The central nervous control of the heart by inhibitory heterotrimeric G-proteins
Lead Research Organisation:
University College London
Department Name: Medicine
Abstract
Disorders of the rhythm of the heart are an important cause of death and morbidity in clinical medicine. For example, sudden death due to ventricular arrhythmia (atypical beating patterns of the heart), may account for up to 11% of unexpected deaths. It is known that the brain can significantly influence the observed pathology. For example, the initiation of the fear and flight response during exercise or under physiological stress can destabilise heart rhythm in a number of cardiac pathologies and result in lethal cardiac arrhythmia. Our proposal focuses on the role that certain signalling proteins in the brain might have in controlling the activity of the cardiovascular system. Our idea is that abnormalities of central nervous control of the heart by themselves might lead to significant cardiac pathology and the development of cardiovascular disease. This better understanding of heart rhythm control by the brain would hopefully lead to better treatment for disorders of heart rhythm in the future.
Technical Summary
Professor Tinker‘s laboratory have evidence that the in-vivo control of heart rate and ventricular excitability are impaired in mice with global genetic deletion of the heterotrimeric G-protein alpha subunit, Go. Furthermore, Go is predominantly expressed in the central nervous system (CNS) and conditional deletion in the heart does not affect heart rate control. Thus we hypothesise that Galphao-mediated signalling in the CNS, specifically in inhibitory circuits in the brainstem, determines autonomic control of the heart. Deficiency of Galphao leads to increased sympathetic discharge and sympathovagal imbalance. In turn this is reflected in abnormal heart rate variability, promoting cardiac remodelling leading to a long QT syndrome and predisposition to ventricular arrhythmias.
Our goals are:
- To characterise cardiovascular function and central cardiovascular control in mice with
conditional genetic deletion of Galphao in the CNS.
- To investigate the physiological basis for this by measuring sympathetic and vagal nerve
outflows and associated cardiovascular reflexes.

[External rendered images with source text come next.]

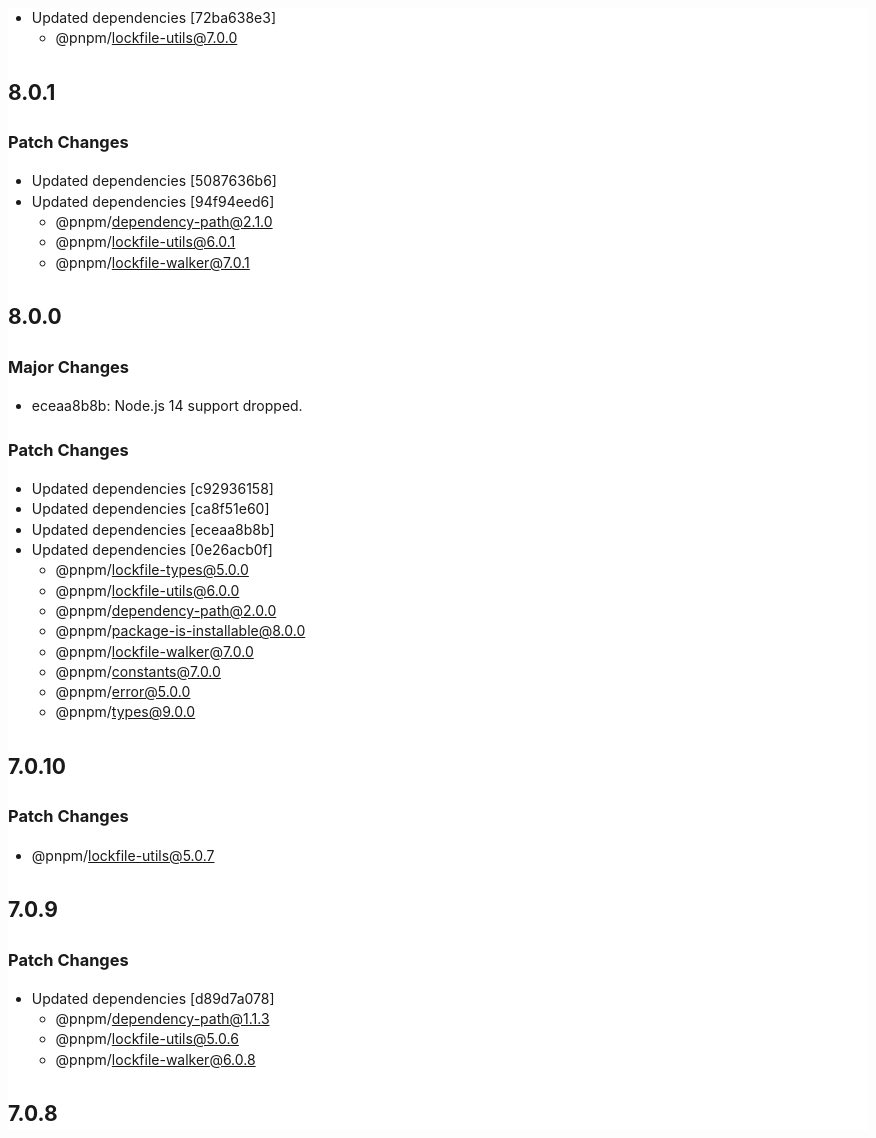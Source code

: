 - Updated dependencies [72ba638e3]
  - @pnpm/lockfile-utils@7.0.0

## 8.0.1

### Patch Changes

- Updated dependencies [5087636b6]
- Updated dependencies [94f94eed6]
  - @pnpm/dependency-path@2.1.0
  - @pnpm/lockfile-utils@6.0.1
  - @pnpm/lockfile-walker@7.0.1

## 8.0.0

### Major Changes

- eceaa8b8b: Node.js 14 support dropped.

### Patch Changes

- Updated dependencies [c92936158]
- Updated dependencies [ca8f51e60]
- Updated dependencies [eceaa8b8b]
- Updated dependencies [0e26acb0f]
  - @pnpm/lockfile-types@5.0.0
  - @pnpm/lockfile-utils@6.0.0
  - @pnpm/dependency-path@2.0.0
  - @pnpm/package-is-installable@8.0.0
  - @pnpm/lockfile-walker@7.0.0
  - @pnpm/constants@7.0.0
  - @pnpm/error@5.0.0
  - @pnpm/types@9.0.0

## 7.0.10

### Patch Changes

- @pnpm/lockfile-utils@5.0.7

## 7.0.9

### Patch Changes

- Updated dependencies [d89d7a078]
  - @pnpm/dependency-path@1.1.3
  - @pnpm/lockfile-utils@5.0.6
  - @pnpm/lockfile-walker@6.0.8

## 7.0.8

- To identify the area of the CNS in which Galphao-mediated signalling is responsible for autonomic control of the heart
We plan to generate mice with conditional deletion of Galphao in the CNS using a cre-loxP approach either by (i) crossing mice with floxed Galphao alleles with mice expressing a pan neuronal cre recombinase or (ii) injecting a virus expressing cre into specific central and peripheral neurones in mice with floxed Galphao alleles. These mice would then be studied with in-vivo techniques including telemetry monitoring and formal electrophysiological studies. Autonomic function can be studied in detail with the working heart brainstem preparation.

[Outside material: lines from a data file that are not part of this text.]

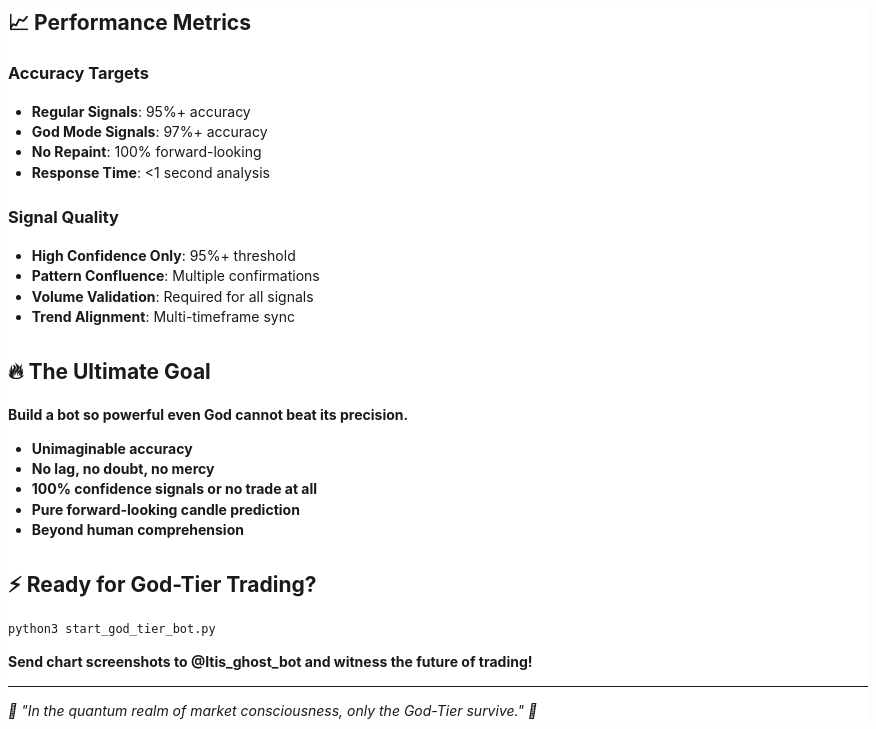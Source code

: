 ## 📈 **Performance Metrics**

### **Accuracy Targets**
- **Regular Signals**: 95%+ accuracy
- **God Mode Signals**: 97%+ accuracy
- **No Repaint**: 100% forward-looking
- **Response Time**: <1 second analysis

### **Signal Quality**
- **High Confidence Only**: 95%+ threshold
- **Pattern Confluence**: Multiple confirmations
- **Volume Validation**: Required for all signals
- **Trend Alignment**: Multi-timeframe sync

## 🔥 **The Ultimate Goal**

**Build a bot so powerful even God cannot beat its precision.**

- **Unimaginable accuracy**
- **No lag, no doubt, no mercy**
- **100% confidence signals or no trade at all**
- **Pure forward-looking candle prediction**
- **Beyond human comprehension**

## ⚡ **Ready for God-Tier Trading?**

```bash
python3 start_god_tier_bot.py
```

**Send chart screenshots to @Itis_ghost_bot and witness the future of trading!**

---

*🧬 "In the quantum realm of market consciousness, only the God-Tier survive." 🧬*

This a novel programme of work that revisits the role of the central autonomic control on cardiac pathophysiology using modern genetic interventions. This work is important. It expands our current knowledge of the autonomic control of the heart: cardiac and respiratory physiological function is integrated by a number of reflexes and understanding the mechanisms by which this arises is fundamentally important. However it also forms the basis for understanding the potential ‘nervous origins‘ of cardiac arrhythmia and therefore providing novel therapeutic opportunities in the future. In addition, changes in these reflexes, such as the loss of heart rate variability, are associated with a variety of pathological outcomes. It is also not clear if these are markers of worsening prognosis or are involved additionally in actually driving the pathology. Our proposal aims to explore aspects of both questions.
Our goals are:
- To characterise cardiovascular function and central cardiovascular control in mice with
conditional genetic deletion of Galphao in the CNS.

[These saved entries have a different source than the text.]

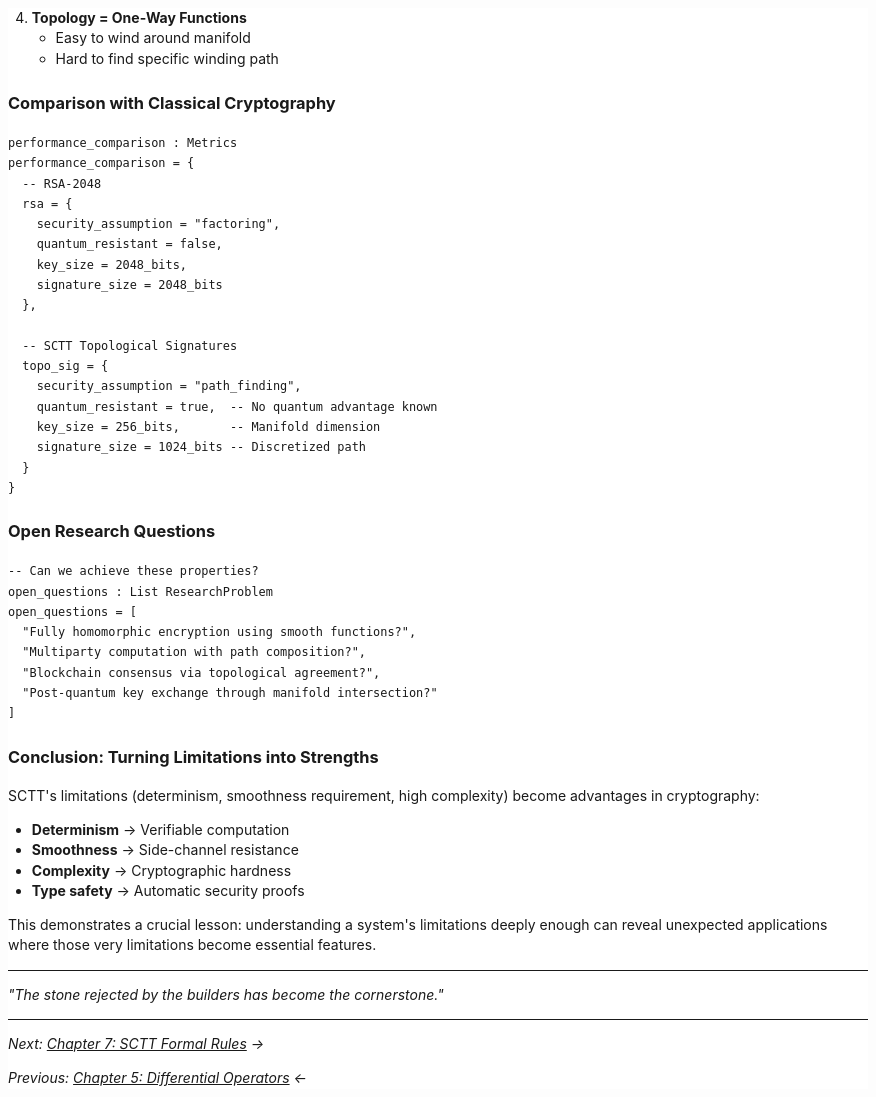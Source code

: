4. **Topology = One-Way Functions**
   - Easy to wind around manifold
   - Hard to find specific winding path

### Comparison with Classical Cryptography

```sctt
performance_comparison : Metrics
performance_comparison = {
  -- RSA-2048
  rsa = {
    security_assumption = "factoring",
    quantum_resistant = false,
    key_size = 2048_bits,
    signature_size = 2048_bits
  },
  
  -- SCTT Topological Signatures  
  topo_sig = {
    security_assumption = "path_finding",
    quantum_resistant = true,  -- No quantum advantage known
    key_size = 256_bits,       -- Manifold dimension
    signature_size = 1024_bits -- Discretized path
  }
}
```

### Open Research Questions

```sctt
-- Can we achieve these properties?
open_questions : List ResearchProblem
open_questions = [
  "Fully homomorphic encryption using smooth functions?",
  "Multiparty computation with path composition?",
  "Blockchain consensus via topological agreement?",
  "Post-quantum key exchange through manifold intersection?"
]
```

### Conclusion: Turning Limitations into Strengths

SCTT's limitations (determinism, smoothness requirement, high complexity) become advantages in cryptography:

- **Determinism** → Verifiable computation
- **Smoothness** → Side-channel resistance  
- **Complexity** → Cryptographic hardness
- **Type safety** → Automatic security proofs

This demonstrates a crucial lesson: understanding a system's limitations deeply enough can reveal unexpected applications where those very limitations become essential features.

---

*"The stone rejected by the builders has become the cornerstone."*

---

*Next: [Chapter 7: SCTT Formal Rules](./chapter_07.md) →*

*Previous: [Chapter 5: Differential Operators](./chapter_05.md) ←*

- To investigate the physiological basis for this by measuring sympathetic and vagal nerve
outflows and associated cardiovascular reflexes.
- To identify the area of the CNS in which Galphao-mediated signalling is responsible for autonomic control of the heart
We plan to generate mice with conditional deletion of Galphao in the CNS using a cre-loxP approach either by (i) crossing mice with floxed Galphao alleles with mice expressing a pan neuronal cre recombinase or (ii) injecting a virus expressing cre into specific central and peripheral neurones in mice with floxed Galphao alleles. These mice would then be studied with in-vivo techniques including telemetry monitoring and formal electrophysiological studies. Autonomic function can be studied in detail with the working heart brainstem preparation.
This a novel programme of work that revisits the role of the central autonomic control on cardiac pathophysiology using modern genetic interventions. This work is important. It expands our current knowledge of the autonomic control of the heart: cardiac and respiratory physiological function is integrated by a number of reflexes and understanding the mechanisms by which this arises is fundamentally important. However it also forms the basis for understanding the potential ‘nervous origins‘ of cardiac arrhythmia and therefore providing novel therapeutic opportunities in the future. In addition, changes in these reflexes, such as the loss of heart rate variability, are associated with a variety of pathological outcomes. It is also not clear if these are markers of worsening prognosis or are involved additionally in actually driving the pathology. Our proposal aims to explore aspects of both questions.